The HRT Beat | Tech Blog

Building a Distributed Filesystem for Scalable Research

Written

Topic

Published

Aug 19, 2025

The ability to store and analyze vast amounts of data is table stakes for an algorithmic trading firm like HRT. Some of our storage requirements weren’t well met by existing solutions, so we decided to build and operate our own distributed filesystem, called Blobby.

Why?

HRT ingests a large amount of data. Algo researchers then use the data to develop and test their ideas, and these ideas can turn into trading strategies. Large-scale data is core to our business.

Much of HRT’s infrastructure resides on-premises. We have historically relied on a mix of storage solutions, such as Lustre, NFS filers, and various open-source engineered in house options. These have supported our workloads in the past, but as HRT’s storage needs have grown, we’ve hit significant limitations:

Cost. Purchasing storage appliances from third-party vendors is expensive when storing hundreds of petabytes of data.
Scale. At the scale we are building, HRT would be one of the largest users of open-source storage systems such as Ceph or Lustre.
Scalability. Scaling our existing storage solutions has often been cumbersome, and in some cases, outright impossible. We wanted a system that can scale with minimal operational or user burden simply by adding commodity hardware.
Multi-tenancy. HRT is home to many different teams and researchers with different workflows. These users need to be able to run experiments and train models without being disrupted by each other. Historically, we’ve dealt with noisy neighbors by limiting the concurrency of their jobs and in extreme cases allocating them their own isolated storage system. While partitioning resources is effective at isolation, it has led to stranded storage capacity and bandwidth, racking up considerable extra costs and operational overhead.
Control. Owning the entire storage stack gives us full control to prioritize the properties that matter most to HRT. We can design the system to specifically meet the needs of our workloads, as well as fix issues in a timely manner instead of going through lengthy third-party debugging/fixing loops.

To overcome these limitations, we decided to build Blobby, our distributed filesystem. We are not the only ones to have taken this path: DeepSeek has 3FS, Meta has Tectonic, Google has Colossus.

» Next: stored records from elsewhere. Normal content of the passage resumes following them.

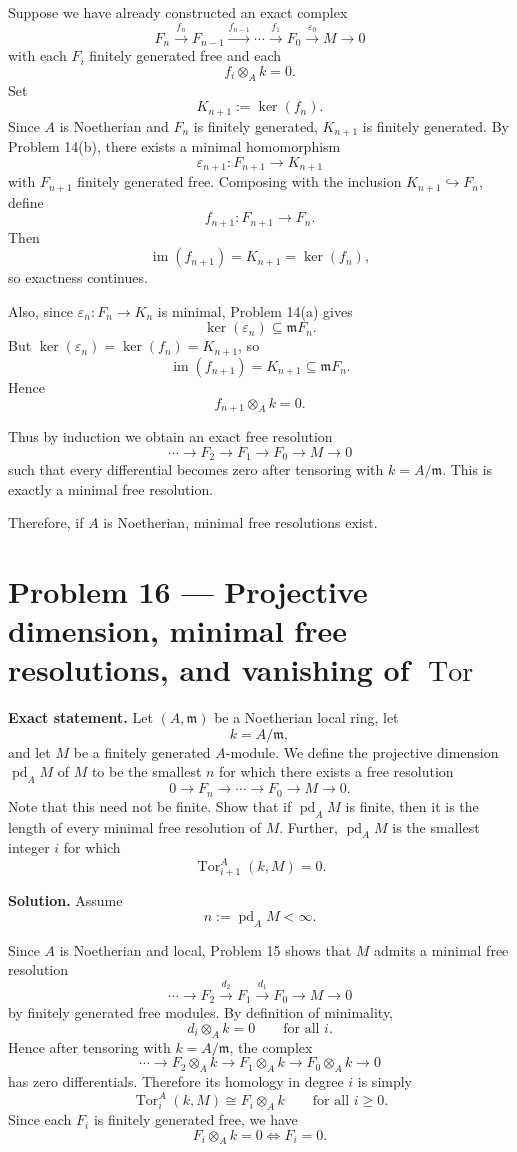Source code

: \documentclass[12pt,a4paper]{article}
\theoremstyle{plain}
\theoremstyle{definition}      %
\begin{document}
Suppose we have already constructed an exact complex
\[
F_n\xrightarrow{f_n}F_{n-1}\xrightarrow{f_{n-1}}\cdots\xrightarrow{f_1}F_0\xrightarrow{\varepsilon_0}M\to 0
\]
with each \(F_i\) finitely generated free and each
\[
f_i\otimes_A k=0.
\]
Set
\[
K_{n+1}:=\ker(f_n).
\]
Since \(A\) is Noetherian and \(F_n\) is finitely generated, \(K_{n+1}\) is finitely generated. By Problem 14(b), there exists a minimal homomorphism
\[
\varepsilon_{n+1}:F_{n+1}\to K_{n+1}
\]
with \(F_{n+1}\) finitely generated free. Composing with the inclusion \(K_{n+1}\hookrightarrow F_n\), define
\[
f_{n+1}:F_{n+1}\to F_n.
\]
Then
\[
\operatorname{im}(f_{n+1})=K_{n+1}=\ker(f_n),
\]
so exactness continues.

Also, since \(\varepsilon_n:F_n\to K_n\) is minimal, Problem 14(a) gives
\[
\ker(\varepsilon_n)\subseteq \mathfrak m F_n.
\]
But \(\ker(\varepsilon_n)=\ker(f_n)=K_{n+1}\), so
\[
\operatorname{im}(f_{n+1})=K_{n+1}\subseteq \mathfrak m F_n.
\]
Hence
\[
f_{n+1}\otimes_A k=0.
\]

Thus by induction we obtain an exact free resolution
\[
\cdots \to F_2\to F_1\to F_0\to M\to 0
\]
such that every differential becomes zero after tensoring with \(k=A/\mathfrak m\). This is exactly a minimal free resolution.

\medskip

Therefore, if \(A\) is Noetherian, minimal free resolutions exist.

\section*{Problem 16 --- Projective dimension, minimal free resolutions, and vanishing of \texorpdfstring{$\operatorname{Tor}$}{Tor}}

\textbf{Exact statement.}
Let \((A,\mathfrak m)\) be a Noetherian local ring, let
\[
k=A/\mathfrak m,
\]
and let \(M\) be a finitely generated \(A\)-module. We define the projective dimension \(\operatorname{pd}_A M\) of \(M\) to be the smallest \(n\) for which there exists a free resolution
\[
0\to F_n\to \cdots \to F_0\to M\to 0.
\]
Note that this need not be finite. Show that if \(\operatorname{pd}_A M\) is finite, then it is the length of every minimal free resolution of \(M\). Further, \(\operatorname{pd}_A M\) is the smallest integer \(i\) for which
\[
\operatorname{Tor}_{i+1}^A(k,M)=0.
\]

\textbf{Solution.}
Assume
\[
n:=\operatorname{pd}_A M<\infty.
\]

Since \(A\) is Noetherian and local, Problem 15 shows that \(M\) admits a minimal free resolution
\[
\cdots \longrightarrow F_2 \xrightarrow{d_2} F_1 \xrightarrow{d_1} F_0 \longrightarrow M \longrightarrow 0
\]
by finitely generated free modules. By definition of minimality,
\[
d_i\otimes_A k=0
\qquad\text{for all }i.
\]
Hence after tensoring with \(k=A/\mathfrak m\), the complex
\[
\cdots \longrightarrow F_2\otimes_A k \longrightarrow F_1\otimes_A k \longrightarrow F_0\otimes_A k \longrightarrow 0
\]
has zero differentials. Therefore its homology in degree \(i\) is simply
\[
\operatorname{Tor}_i^A(k,M)\cong F_i\otimes_A k
\qquad\text{for all }i\ge 0.
\]
Since each \(F_i\) is finitely generated free, we have
\[
F_i\otimes_A k=0 \iff F_i=0.
\]
\end{document}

Design Principles and Requirements

Building and operating a storage system is a significant undertaking. Large tech companies employ many engineers to build and operate such a system. HRT is a tiny firm compared to the likes of Google, Meta, or Amazon. Designing and developing Blobby with a very small team has required us to lean heavily on prior art and focus on the minimal set of requirements for HRT workloads:

High aggregate throughput. Blobby is not designed for maximum single-client performance, but for sustained, high aggregate throughput across many concurrent clients.
Durability. At scale, hardware failure is common, but data loss is unacceptable. Disks fail, network links flap, software upgrades go wrong – user data has to be safeguarded against these inevitable failures. We run continual “chaos testing” to ensure that Blobby safeguards data under complex failure scenarios.
Simplicity and maintainability. As a small team, we have been deliberate about introducing complexity only when required. For example, because most HRT workloads write large files in a single pass, Blobby is append-only. If future clients need in-place updates, we would build that on top of Blobby as another layer.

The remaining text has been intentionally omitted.